Failing to adequately include health care costs in your retirement plan will leave you with a dangerous gap.  Fidelity estimated that a couple retiring in 2016 would need an estimated $245,000 to pay for health care costs including Medicare premiums, copayments, deductibles and, prescription drugs.  Not included in that estimate is the cost of long term care which 7 out of 10 people over the age of 65 are likely to need for some period of time.

What can you do so you are not blindsided by health care costs in retirement?
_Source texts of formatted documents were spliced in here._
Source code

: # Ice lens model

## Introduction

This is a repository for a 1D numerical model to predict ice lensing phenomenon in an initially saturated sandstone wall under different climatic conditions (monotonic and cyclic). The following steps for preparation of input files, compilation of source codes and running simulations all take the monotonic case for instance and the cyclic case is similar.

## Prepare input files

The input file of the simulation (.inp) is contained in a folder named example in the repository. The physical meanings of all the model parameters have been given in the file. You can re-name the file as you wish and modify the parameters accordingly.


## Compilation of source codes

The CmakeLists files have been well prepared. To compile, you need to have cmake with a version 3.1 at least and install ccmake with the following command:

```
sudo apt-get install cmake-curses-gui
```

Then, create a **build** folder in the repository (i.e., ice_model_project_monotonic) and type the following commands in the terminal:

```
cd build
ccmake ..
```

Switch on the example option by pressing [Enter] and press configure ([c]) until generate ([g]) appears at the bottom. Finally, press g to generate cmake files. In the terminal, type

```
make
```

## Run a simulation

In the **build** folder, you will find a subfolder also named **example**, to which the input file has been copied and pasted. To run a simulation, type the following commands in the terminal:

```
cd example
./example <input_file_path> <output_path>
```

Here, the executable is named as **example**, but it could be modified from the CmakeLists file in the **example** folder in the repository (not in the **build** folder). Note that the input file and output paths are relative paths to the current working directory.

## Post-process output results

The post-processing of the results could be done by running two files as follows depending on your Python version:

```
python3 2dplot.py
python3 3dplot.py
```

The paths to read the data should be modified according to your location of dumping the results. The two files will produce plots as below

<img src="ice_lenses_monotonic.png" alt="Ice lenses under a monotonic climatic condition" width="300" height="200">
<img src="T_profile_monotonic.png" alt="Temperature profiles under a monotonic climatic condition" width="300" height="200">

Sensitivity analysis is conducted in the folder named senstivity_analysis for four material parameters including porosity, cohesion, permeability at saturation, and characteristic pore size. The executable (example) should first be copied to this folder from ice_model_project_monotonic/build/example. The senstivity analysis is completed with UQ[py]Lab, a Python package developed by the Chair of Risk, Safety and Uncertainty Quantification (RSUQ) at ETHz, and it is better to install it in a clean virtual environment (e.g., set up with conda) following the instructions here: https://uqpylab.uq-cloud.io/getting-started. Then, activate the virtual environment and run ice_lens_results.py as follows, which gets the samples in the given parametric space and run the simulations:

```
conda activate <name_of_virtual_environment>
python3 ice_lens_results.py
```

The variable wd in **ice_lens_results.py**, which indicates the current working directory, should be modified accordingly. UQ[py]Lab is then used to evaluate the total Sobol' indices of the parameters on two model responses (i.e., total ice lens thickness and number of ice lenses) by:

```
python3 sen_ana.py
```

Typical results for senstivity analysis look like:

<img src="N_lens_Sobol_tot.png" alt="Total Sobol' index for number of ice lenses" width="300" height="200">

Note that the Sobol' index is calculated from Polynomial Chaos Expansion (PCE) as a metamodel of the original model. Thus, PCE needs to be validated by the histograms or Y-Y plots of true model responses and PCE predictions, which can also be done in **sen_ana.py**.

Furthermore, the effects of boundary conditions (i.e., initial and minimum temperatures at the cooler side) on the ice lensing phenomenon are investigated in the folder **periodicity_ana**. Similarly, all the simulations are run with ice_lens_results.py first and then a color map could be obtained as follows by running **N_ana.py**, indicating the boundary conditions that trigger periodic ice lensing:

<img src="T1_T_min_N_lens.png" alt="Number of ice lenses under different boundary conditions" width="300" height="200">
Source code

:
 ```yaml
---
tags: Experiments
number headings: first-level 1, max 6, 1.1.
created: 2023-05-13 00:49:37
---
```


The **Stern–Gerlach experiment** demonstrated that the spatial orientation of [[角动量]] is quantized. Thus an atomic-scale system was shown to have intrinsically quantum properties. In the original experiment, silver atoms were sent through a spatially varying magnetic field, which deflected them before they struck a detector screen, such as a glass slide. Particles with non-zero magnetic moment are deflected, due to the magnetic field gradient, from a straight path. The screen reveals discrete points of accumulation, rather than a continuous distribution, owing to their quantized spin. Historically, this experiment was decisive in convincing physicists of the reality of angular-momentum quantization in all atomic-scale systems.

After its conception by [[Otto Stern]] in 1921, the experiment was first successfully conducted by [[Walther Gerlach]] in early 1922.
  1. While you are still working consider a health saving account (HSA) if your company offers it.  The funds you don’t use today can grow in the HSA and be available to you to pay health care costs in retirement.  Remember, once you sign up for Medicare you can no longer fund your HAS so make sure you take that into consideration as you decide when to move from an employer plan to Medicare.  You can use the HSA to pay for Medicare premiums, copayments, coinsurance and deductibles (you can’t use it to pay for Medigap premiums.)  More on the rules for HSAs and Medicare here.
  2. Know the Medicare rules before you sign up.  There are lots of rules around Medicare sign up and missing deadlines can lead to lifetime penalties.  If you sign up when you turn 65 the process in pretty straightforward.  When you delay signing up for Medicare because you are still working, the process is a bit more complex so make sure you know the rules before you drop your coverage at work.  Medicare can cost more than you think.  You may pay a monthly Part B premium, a Part D premium for prescription drugs, and copays, deductibles and coinsurance depending on what type of coverage you have.   Read more about Medicare sign up rules here.
  3. Plan for yearly increases in health care costs.  Health care costs tend to rise faster than inflation and as we age most of us use more health care services.  Your retirement plan should include yearly increases in health care cost basics plus a reserve or additional insurance for paying what Medicare does not pay for including dental, vision and long term care costs.  Also an unexpected increase in income, for example from the sale of an investment property, can increase your monthly Medicare premium by putting you into a higher cost bracket.  Medicare is “means tested” which means that people with an income of greater than $85,000 pay more.  For example the income on the sale of a second home can jump you into a higher bracket for Part B and Part D premiums for a year.

In October, Medicare announces its premium and deductibles for the coming year.  For 2018, the prediction is that Medicare premiums will stay the same as 2017.  But remember, the cost of your insurance – Medicare supplement, Medicare Advantage and prescription drug plan will probably change.  And you can expect to pay more in copayments, deductibles and coinsurance and the drugs covered by your plan may change. So plan for health care cost increases each year.  And take advantage of the open enrollment period (Oct. 15 – Dec. 8) to make sure you have the best plan for your health care needs.